» The records:
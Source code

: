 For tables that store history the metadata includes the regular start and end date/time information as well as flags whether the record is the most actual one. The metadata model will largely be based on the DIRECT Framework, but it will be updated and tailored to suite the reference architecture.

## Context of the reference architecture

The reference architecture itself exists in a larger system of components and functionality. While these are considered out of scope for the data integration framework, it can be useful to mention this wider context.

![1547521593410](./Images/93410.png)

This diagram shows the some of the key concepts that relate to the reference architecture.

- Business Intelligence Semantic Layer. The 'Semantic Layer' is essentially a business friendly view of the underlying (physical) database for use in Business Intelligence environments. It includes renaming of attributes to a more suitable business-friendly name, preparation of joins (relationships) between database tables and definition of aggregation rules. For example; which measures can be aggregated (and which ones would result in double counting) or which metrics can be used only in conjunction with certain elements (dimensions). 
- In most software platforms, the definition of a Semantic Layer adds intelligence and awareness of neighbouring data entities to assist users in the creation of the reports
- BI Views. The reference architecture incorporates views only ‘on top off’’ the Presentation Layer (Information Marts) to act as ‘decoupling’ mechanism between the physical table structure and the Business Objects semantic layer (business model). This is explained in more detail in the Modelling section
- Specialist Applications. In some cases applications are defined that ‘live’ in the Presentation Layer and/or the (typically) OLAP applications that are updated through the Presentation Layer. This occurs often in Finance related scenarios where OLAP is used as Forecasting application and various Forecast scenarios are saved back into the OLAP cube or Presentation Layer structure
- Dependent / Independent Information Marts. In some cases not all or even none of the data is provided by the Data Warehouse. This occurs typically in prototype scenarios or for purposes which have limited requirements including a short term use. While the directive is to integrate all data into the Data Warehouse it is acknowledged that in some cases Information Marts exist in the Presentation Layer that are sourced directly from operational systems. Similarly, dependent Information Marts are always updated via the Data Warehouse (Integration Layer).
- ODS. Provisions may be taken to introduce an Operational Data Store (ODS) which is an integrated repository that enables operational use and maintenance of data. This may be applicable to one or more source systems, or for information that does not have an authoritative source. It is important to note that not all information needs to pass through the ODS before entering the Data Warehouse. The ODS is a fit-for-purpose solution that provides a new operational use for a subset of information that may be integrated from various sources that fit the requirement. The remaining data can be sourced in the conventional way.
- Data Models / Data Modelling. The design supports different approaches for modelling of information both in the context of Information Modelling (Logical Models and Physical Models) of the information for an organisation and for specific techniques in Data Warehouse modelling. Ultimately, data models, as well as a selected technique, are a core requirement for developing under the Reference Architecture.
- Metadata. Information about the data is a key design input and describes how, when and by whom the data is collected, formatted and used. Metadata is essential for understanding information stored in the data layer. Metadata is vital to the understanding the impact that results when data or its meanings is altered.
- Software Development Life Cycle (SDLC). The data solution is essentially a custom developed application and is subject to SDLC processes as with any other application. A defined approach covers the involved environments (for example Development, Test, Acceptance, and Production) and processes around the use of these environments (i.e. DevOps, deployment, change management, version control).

» What is needed: Of all the lines in the data, count those that contain "design" and give that figure with nothing else.

» Solution to the problem: 2